To run ExemplarSVM on a cluster, first make sure you have a cluster, use an ssh-based launcher such as my warp_scripts github project. I have used warp_starter.sh at CMU (using WARP cluster) and sc.sh at MIT (using the continents).
Here is the command I often use at MIT to start Exemplar-SVM runs, where machine_list.sh contains computer names
$ cd ~
$ git clone git@github.com:quantombone/warp_scripts.git
$ cd ~/warp_scripts/
$ cp machine_list.sh-example machine_list.sh
$ nano machine_list.sh #now edit the file to point to your cluster CPUs
$ ./sc.sh "cd ~/projects/exemplarsvm; addpath(genpath(pwd)); esvm_script_train_voc_class('train');"
- If you change the parameters, you will need to delete parameters files that are written to disk. You should first try the training scripts with an empty output directory before emailing me with questions!
Copyright (C) 2011 by Tomasz Malisiewicz
Permission is hereby granted, free of charge, to any person obtaining a copy of this software and associated documentation files (the "Software"), to deal in the Software without restriction, including without limitation the rights to use, copy, modify, merge, publish, distribute, sublicense, and/or sell copies of the Software, and to permit persons to whom the Software is furnished to do so, subject to the following conditions:
The above copyright notice and this permission notice shall be included in all copies or substantial portions of the Software.

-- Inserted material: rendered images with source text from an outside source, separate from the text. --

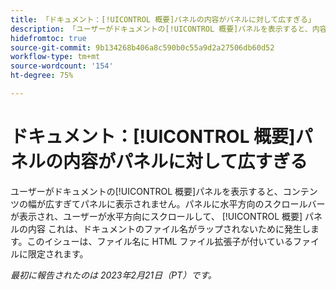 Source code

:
 ```yaml
---
title: 「ドキュメント：[!UICONTROL 概要]パネルの内容がパネルに対して広すぎる」
description: 「ユーザーがドキュメントの[!UICONTROL 概要]パネルを表示すると、内容が広すぎてパネルに表示されません。パネルに水平方向のスクロールバーが表示され、ユーザーが水平方向にスクロールして、 [!UICONTROL 概要] パネルの内容 これは、ドキュメントのファイル名がラップされないために発生します。このイシューは、ファイル名に HTML ファイル拡張子が付いているファイルに限定されます。」
hidefromtoc: true
source-git-commit: 9b134268b406a8c590b0c55a9d2a27506db60d52
workflow-type: tm+mt
source-wordcount: '154'
ht-degree: 75%

---
```



# ドキュメント：[!UICONTROL 概要]パネルの内容がパネルに対して広すぎる

ユーザーがドキュメントの[!UICONTROL 概要]パネルを表示すると、コンテンツの幅が広すぎてパネルに表示されません。パネルに水平方向のスクロールバーが表示され、ユーザーが水平方向にスクロールして、 [!UICONTROL 概要] パネルの内容 これは、ドキュメントのファイル名がラップされないために発生します。このイシューは、ファイル名に HTML ファイル拡張子が付いているファイルに限定されます。

_最初に報告されたのは 2023年2月21日（PT）です。_

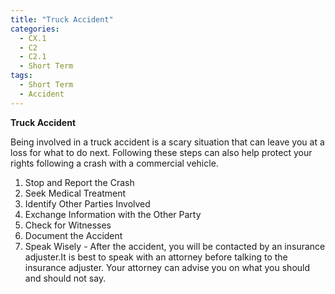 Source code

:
 ```yaml
---
title: "Truck Accident"
categories:
  - CX.1
  - C2
  - C2.1
  - Short Term
tags:
  - Short Term
  - Accident
---
```


**Truck Accident**

Being involved in a truck accident is a scary situation that can leave you at a loss for what to do next.
Following these steps can also help protect your rights following a crash with a commercial vehicle.

1. Stop and Report the Crash
2. Seek Medical Treatment
3. Identify Other Parties Involved
4. Exchange Information with the Other Party
5. Check for Witnesses 
6. Document the Accident
7. Speak Wisely - After the accident, you will be contacted by an insurance adjuster.It is best to speak with an attorney before talking to the insurance adjuster. Your attorney can advise you on what you should and should not say.

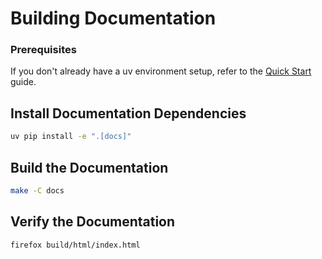 <!--
SPDX-FileCopyrightText: Copyright (c) 2025 NVIDIA CORPORATION & AFFILIATES. All rights reserved.
SPDX-License-Identifier: Apache-2.0
 *
Licensed under the Apache License, Version 2.0 (the "License");
you may not use this file except in compliance with the License.
You may obtain a copy of the License at
 *
http://www.apache.org/licenses/LICENSE-2.0
 *
Unless required by applicable law or agreed to in writing, software
distributed under the License is distributed on an "AS IS" BASIS,
WITHOUT WARRANTIES OR CONDITIONS OF ANY KIND, either express or implied.
See the License for the specific language governing permissions and
limitations under the License.
-->

# Building Documentation

### Prerequisites
If you don't already have a uv environment setup, refer to the [Quick Start](./source/intro/quick_start.md#prerequisites) guide.

## Install Documentation Dependencies

```bash
uv pip install -e ".[docs]"
```

## Build the Documentation

```bash
make -C docs
```

## Verify the Documentation

```bash
firefox build/html/index.html
```
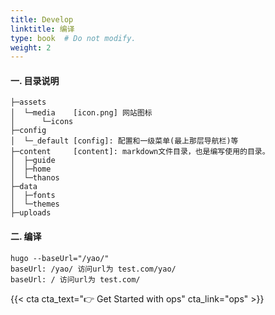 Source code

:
 ```yaml
---
title: Develop
linktitle: 编译
type: book  # Do not modify.
weight: 2
---
```


#### 一. 目录说明

```shell 
├─assets
│  └─media    [icon.png] 网站图标
│      └─icons
├─config
│  └─_default [config]: 配置和一级菜单(最上那层导航栏)等
├─content     [content]: markdown文件目录，也是编写使用的目录。
│  ├─guide
│  ├─home
│  └─thanos
├─data
│  ├─fonts
│  └─themes
├─uploads 
```

#### 二. 编译

```shell
hugo --baseUrl="/yao/"
baseUrl: /yao/ 访问url为 test.com/yao/
baseUrl: / 访问url为 test.com/
```



{{< cta cta_text="👉 Get Started with ops" cta_link="ops" >}}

THE SOFTWARE IS PROVIDED "AS IS", WITHOUT WARRANTY OF ANY KIND, EXPRESS OR IMPLIED, INCLUDING BUT NOT LIMITED TO THE WARRANTIES OF MERCHANTABILITY, FITNESS FOR A PARTICULAR PURPOSE AND NONINFRINGEMENT. IN NO EVENT SHALL THE AUTHORS OR COPYRIGHT HOLDERS BE LIABLE FOR ANY CLAIM, DAMAGES OR OTHER LIABILITY, WHETHER IN AN ACTION OF CONTRACT, TORT OR OTHERWISE, ARISING FROM, OUT OF OR IN CONNECTION WITH THE SOFTWARE OR THE USE OR OTHER DEALINGS IN THE SOFTWARE.